PREFACE

Technical writing is so important that in a better world, the people who do it would all sit on solid gold thrones being fed grapes by their grateful colleagues.

I’m only half joking. Technical writing is what saves companies from terrible mistakes and operational inefficiencies, from irate employees and confused customers. And it’s something we only tend to notice when it goes wrong.

One of my favourite examples of that involved a spaceship. The full story is in Chapter 12, but the short version is that a simple technical writing error meant that the two teams making a $125 million Mars orbiter for the National Aeronautics and Space Administration (NASA) used different measurements. Nobody spotted the mistake until the probe messed up its atmospheric burn and headed straight for the sun.
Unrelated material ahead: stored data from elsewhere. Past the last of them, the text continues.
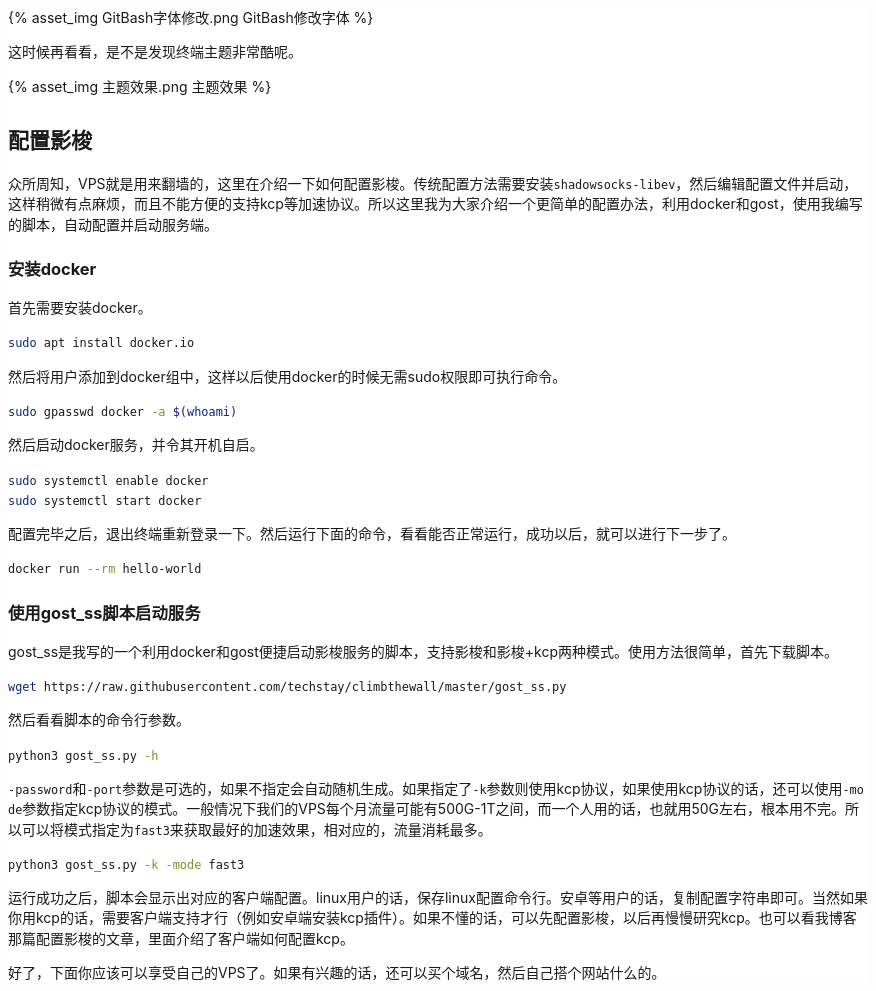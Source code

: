 {% asset_img GitBash字体修改.png GitBash修改字体 %}

这时候再看看，是不是发现终端主题非常酷呢。

{% asset_img 主题效果.png 主题效果 %}

## 配置影梭

众所周知，VPS就是用来翻墙的，这里在介绍一下如何配置影梭。传统配置方法需要安装`shadowsocks-libev`，然后编辑配置文件并启动，这样稍微有点麻烦，而且不能方便的支持kcp等加速协议。所以这里我为大家介绍一个更简单的配置办法，利用docker和gost，使用我编写的脚本，自动配置并启动服务端。

### 安装docker

首先需要安装docker。

```sh
sudo apt install docker.io
```

然后将用户添加到docker组中，这样以后使用docker的时候无需sudo权限即可执行命令。

```sh
sudo gpasswd docker -a $(whoami)
```

然后启动docker服务，并令其开机自启。

```sh
sudo systemctl enable docker
sudo systemctl start docker
```

配置完毕之后，退出终端重新登录一下。然后运行下面的命令，看看能否正常运行，成功以后，就可以进行下一步了。

```sh
docker run --rm hello-world
```

### 使用gost_ss脚本启动服务

gost_ss是我写的一个利用docker和gost便捷启动影梭服务的脚本，支持影梭和影梭+kcp两种模式。使用方法很简单，首先下载脚本。

```sh
wget https://raw.githubusercontent.com/techstay/climbthewall/master/gost_ss.py
```

然后看看脚本的命令行参数。

```sh
python3 gost_ss.py -h
```

`-password`和`-port`参数是可选的，如果不指定会自动随机生成。如果指定了`-k`参数则使用kcp协议，如果使用kcp协议的话，还可以使用`-mode`参数指定kcp协议的模式。一般情况下我们的VPS每个月流量可能有500G-1T之间，而一个人用的话，也就用50G左右，根本用不完。所以可以将模式指定为`fast3`来获取最好的加速效果，相对应的，流量消耗最多。

```sh
python3 gost_ss.py -k -mode fast3
```

运行成功之后，脚本会显示出对应的客户端配置。linux用户的话，保存linux配置命令行。安卓等用户的话，复制配置字符串即可。当然如果你用kcp的话，需要客户端支持才行（例如安卓端安装kcp插件）。如果不懂的话，可以先配置影梭，以后再慢慢研究kcp。也可以看我博客那篇配置影梭的文章，里面介绍了客户端如何配置kcp。

好了，下面你应该可以享受自己的VPS了。如果有兴趣的话，还可以买个域名，然后自己搭个网站什么的。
Most technical writing isn’t that dramatic, but it can still make an incredible difference to a business. It can make the rollout of a new information technology (IT) system so much smoother. It can make trainers’ lives better and their training more useful. It can translate the most complex concepts and express them in the best way for any audience.

Technical writing gets the right information to the right people in the right way. And this book explains how to do that – not just in printed material but in online text and multimedia too.

In Chapter 1 I’ll explain what technical writing is and why the most important tool isn’t a really good pen or keyboard.

In Chapter 2 we’ll step through the key stages of technical writing from setting the specification to revision and archiving. We’ll also discuss the importance of separating style from content.

If you don’t know who you’re writing for, you shouldn’t start writing yet. Chapter 3 explains why.

Chapter 4 shows you how to break down even the most forbidding project into bite-size chunks, and why that’s good for you and for your readers.

Chapter 5 looks at the dangers of assuming things, such as readers’ expertise or knowledge.

In Chapter 6 we’ll look at the importance of precision and the best ways to vanquish vagueness.

I love humour, but as we’ll discover in Chapter 7, it’s best avoided in technical documents.

In Chapter 8 we’ll take inspiration from coding and optimise our text to do more with less.

Chapter 9 shows how weak and woolly writing can make even the best content boring.

In Chapter 10 we’ll look at visual ways to present information and break up large blocks of text.

In Chapter 11 we’ll identify the ways in which editing can make good writing great, and the traps technical writers sometimes fall into.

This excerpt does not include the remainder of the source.